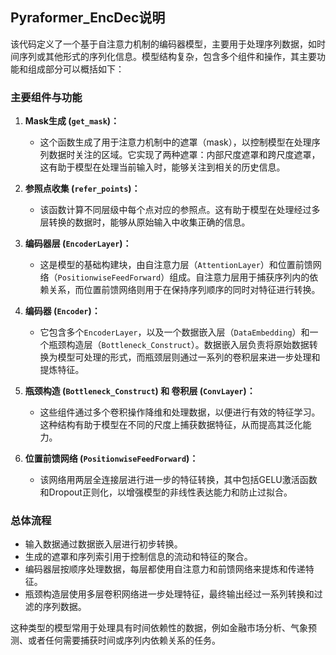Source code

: ## Pyraformer_EncDec说明
该代码定义了一个基于自注意力机制的编码器模型，主要用于处理序列数据，如时间序列或其他形式的序列化信息。模型结构复杂，包含多个组件和操作，其主要功能和组成部分可以概括如下：

### 主要组件与功能

1. **Mask生成 (`get_mask`)：**
   - 这个函数生成了用于注意力机制中的遮罩（mask），以控制模型在处理序列数据时关注的区域。它实现了两种遮罩：内部尺度遮罩和跨尺度遮罩，这有助于模型在处理当前输入时，能够关注到相关的历史信息。

2. **参照点收集 (`refer_points`)：**
   - 该函数计算不同层级中每个点对应的参照点。这有助于模型在处理经过多层转换的数据时，能够从原始输入中收集正确的信息。

3. **编码器层 (`EncoderLayer`)：**
   - 这是模型的基础构建块，由自注意力层（`AttentionLayer`）和位置前馈网络（`PositionwiseFeedForward`）组成。自注意力层用于捕获序列内的依赖关系，而位置前馈网络则用于在保持序列顺序的同时对特征进行转换。

4. **编码器 (`Encoder`)：**
   - 它包含多个`EncoderLayer`，以及一个数据嵌入层（`DataEmbedding`）和一个瓶颈构造层（`Bottleneck_Construct`）。数据嵌入层负责将原始数据转换为模型可处理的形式，而瓶颈层则通过一系列的卷积层来进一步处理和提炼特征。

5. **瓶颈构造 (`Bottleneck_Construct`) 和 卷积层 (`ConvLayer`)：**
   - 这些组件通过多个卷积操作降维和处理数据，以便进行有效的特征学习。这种结构有助于模型在不同的尺度上捕获数据特征，从而提高其泛化能力。

6. **位置前馈网络 (`PositionwiseFeedForward`)：**
   - 该网络用两层全连接层进行进一步的特征转换，其中包括GELU激活函数和Dropout正则化，以增强模型的非线性表达能力和防止过拟合。

### 总体流程
- 输入数据通过数据嵌入层进行初步转换。
- 生成的遮罩和序列索引用于控制信息的流动和特征的聚合。
- 编码器层按顺序处理数据，每层都使用自注意力和前馈网络来提炼和传递特征。
- 瓶颈构造层使用多层卷积网络进一步处理特征，最终输出经过一系列转换和过滤的序列数据。

这种类型的模型常用于处理具有时间依赖性的数据，例如金融市场分析、气象预测、或者任何需要捕获时间或序列内依赖关系的任务。
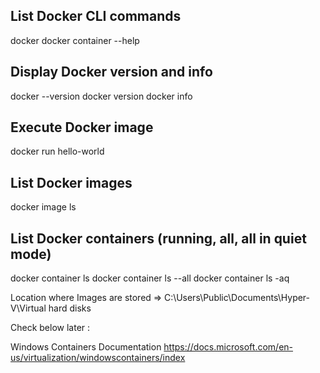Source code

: ## List Docker CLI commands
docker
docker container --help

## Display Docker version and info
docker --version
docker version
docker info

## Execute Docker image
docker run hello-world

## List Docker images
docker image ls

## List Docker containers (running, all, all in quiet mode)
docker container ls
docker container ls --all
docker container ls -aq

Location where Images are stored => C:\Users\Public\Documents\Hyper-V\Virtual hard disks





Check below later :

Windows Containers Documentation
https://docs.microsoft.com/en-us/virtualization/windowscontainers/index

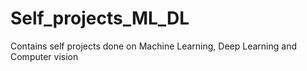 # Self_projects_ML_DL
Contains self projects done on Machine Learning, Deep Learning and Computer vision
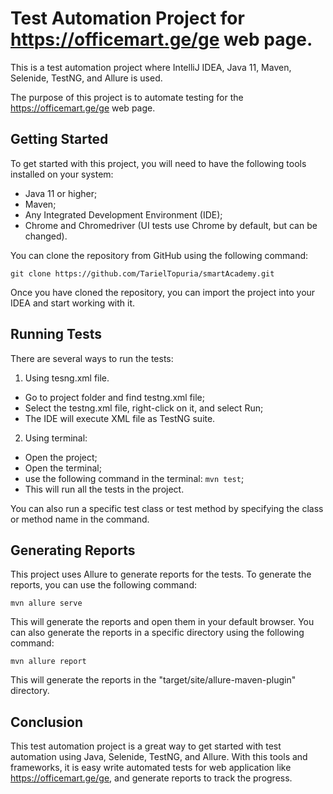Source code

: # Test Automation Project for https://officemart.ge/ge web page.
This is a test automation project where IntelliJ IDEA, Java 11, Maven, Selenide, TestNG, and Allure is used. 

The purpose of this project is to automate testing for the https://officemart.ge/ge web page.

## Getting Started
To get started with this project, you will need to have the following tools installed on your system:

* Java 11 or higher;
* Maven;
* Any Integrated Development Environment (IDE);
* Chrome and Chromedriver (UI tests use Chrome by default, but can be changed).

You can clone the repository from GitHub using the following command:

`git clone https://github.com/TarielTopuria/smartAcademy.git`

Once you have cloned the repository, you can import the project into your IDEA and start working with it.

## Running Tests
There are several ways to run the tests:

1. Using tesng.xml file.
- Go to project folder and find testng.xml file; 
- Select the testng.xml file, right-click on it, and select Run; 
- The IDE will execute XML file as TestNG suite.

2. Using terminal:
- Open the project;
- Open the terminal;
- use the following command in the terminal: `mvn test`;
- This will run all the tests in the project. 

You can also run a specific test class or test method by specifying the class or method name in the command.

## Generating Reports
This project uses Allure to generate reports for the tests. To generate the reports, you can use the following command:

`mvn allure serve`

This will generate the reports and open them in your default browser. You can also generate the reports in a specific directory using the following command:

`mvn allure report`

This will generate the reports in the "target/site/allure-maven-plugin" directory.

## Conclusion
This test automation project is a great way to get started with test automation using Java, Selenide, TestNG, and Allure. With this tools and frameworks, it is easy write automated tests for web application like https://officemart.ge/ge, and generate reports to track the progress.
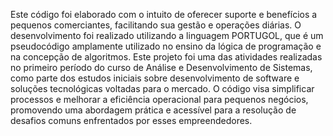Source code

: Este código foi elaborado com o intuito de oferecer suporte e benefícios a pequenos comerciantes, facilitando sua gestão e operações diárias. 
O desenvolvimento foi realizado utilizando a linguagem PORTUGOL, que é um pseudocódigo amplamente utilizado no ensino da lógica de programação e na concepção de algoritmos. 
Este projeto foi uma das atividades realizadas no primeiro período do curso de Análise e Desenvolvimento de Sistemas, como parte dos estudos iniciais sobre desenvolvimento de software e soluções tecnológicas voltadas para o mercado.
O código visa simplificar processos e melhorar a eficiência operacional para pequenos negócios, promovendo uma abordagem prática e acessível para a resolução de desafios comuns enfrentados por esses empreendedores.
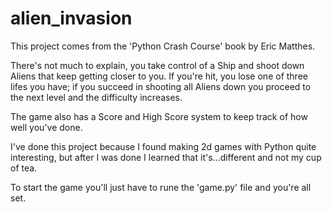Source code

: # alien_invasion

This project comes from the 'Python Crash Course' book by Eric Matthes.

There's not much to explain, you take control of a Ship and shoot down Aliens that keep getting closer to you.
If you're hit, you lose one of three lifes you have; if you succeed in shooting all Aliens down you proceed to the next level and the difficulty increases.

The game also has a Score and High Score system to keep track of how well you've done.

I've done this project because I found making 2d games with Python quite interesting, but after I was done I learned that it's...different and not my cup of tea.

To start the game you'll just have to rune the 'game.py' file and you're all set.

• **What is required**
Scan the material line by line and report each one that contains "will".

• **Finished task**
To get started with this project, you will need to have the following tools installed on your system:
- The IDE will execute XML file as TestNG suite.
- This will run all the tests in the project. 
This will generate the reports and open them in your default browser. You can also generate the reports in a specific directory using the following command:
This will generate the reports in the "target/site/allure-maven-plugin" directory.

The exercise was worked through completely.